Cluster Analysis
Description of Cluster Analysis
Cluster analysis is a data analysis tool for solving classification
problems. Its object is to sort cases into groups, or clusters, so that the
degree of association is strong between members of the same cluster and weak
between members of different clusters. Group members will share certain
properties in common and it is hoped that the resultant classification will
provide some insight into our research topic. The general categories of cluster
analysis methods include Joining (Tree Clustering), Two-way Joining, K-means
Clustering, et al. A detailed description of the cluster analysis can be found
at
http://www.statsoftinc.com/textbook/stcluan.html.

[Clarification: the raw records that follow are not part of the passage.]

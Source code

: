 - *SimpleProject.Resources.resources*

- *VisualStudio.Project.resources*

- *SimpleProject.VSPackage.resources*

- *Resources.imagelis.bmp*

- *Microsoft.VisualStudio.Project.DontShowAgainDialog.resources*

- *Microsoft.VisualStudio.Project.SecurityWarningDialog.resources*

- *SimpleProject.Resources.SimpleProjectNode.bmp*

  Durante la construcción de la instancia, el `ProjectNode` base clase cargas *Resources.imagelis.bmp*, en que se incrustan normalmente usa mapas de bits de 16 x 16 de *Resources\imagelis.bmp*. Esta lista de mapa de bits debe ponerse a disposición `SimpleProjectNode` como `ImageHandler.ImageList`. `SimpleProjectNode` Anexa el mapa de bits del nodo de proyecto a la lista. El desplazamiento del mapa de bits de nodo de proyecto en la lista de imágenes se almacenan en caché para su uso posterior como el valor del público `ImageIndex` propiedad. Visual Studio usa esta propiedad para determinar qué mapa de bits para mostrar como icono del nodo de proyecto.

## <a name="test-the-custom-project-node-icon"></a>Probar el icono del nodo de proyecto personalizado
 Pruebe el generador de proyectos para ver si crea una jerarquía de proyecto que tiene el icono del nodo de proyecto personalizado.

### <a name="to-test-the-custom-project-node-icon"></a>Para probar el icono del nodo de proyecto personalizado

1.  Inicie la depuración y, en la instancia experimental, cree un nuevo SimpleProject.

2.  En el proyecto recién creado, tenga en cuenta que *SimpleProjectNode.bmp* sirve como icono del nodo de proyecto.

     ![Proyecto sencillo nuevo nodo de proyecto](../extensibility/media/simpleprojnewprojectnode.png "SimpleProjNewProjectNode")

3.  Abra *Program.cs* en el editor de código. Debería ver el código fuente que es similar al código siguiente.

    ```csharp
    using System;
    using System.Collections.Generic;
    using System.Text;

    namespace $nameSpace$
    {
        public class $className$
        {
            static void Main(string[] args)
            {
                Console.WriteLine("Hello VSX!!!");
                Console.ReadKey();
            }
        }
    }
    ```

In this study, cluster analysis is used to identify similar and dissimilar
aerosol monitoring sites so that we can test the ability of the Causes of Haze
Assessment methods to explain the similarities and differences. The major
clustering algorithm used in this study is joining or tree clustering.
Joining (Tree Clustering)
The purpose of this algorithm is to join together objects into successively
larger clusters, using some measure of
similarity or distance. A typical result of this type of clustering is a
hierarchical tree as shown below.

At the beginning, each object is in a class by itself. Then, we lower our
threshold regarding the decision when to declare two or more objects to be
members of the same cluster. As a result more and more objects are linked
together following certain Amalgamation or
linkage rules and aggregate larger and larger clusters of increasingly
dissimilar elements. Finally, in the last step, all objects are joined together.
In the plot, the vertical axis denotes the linkage distance. Thus the higher the
level of aggregation, the less similar are the members in the respective class.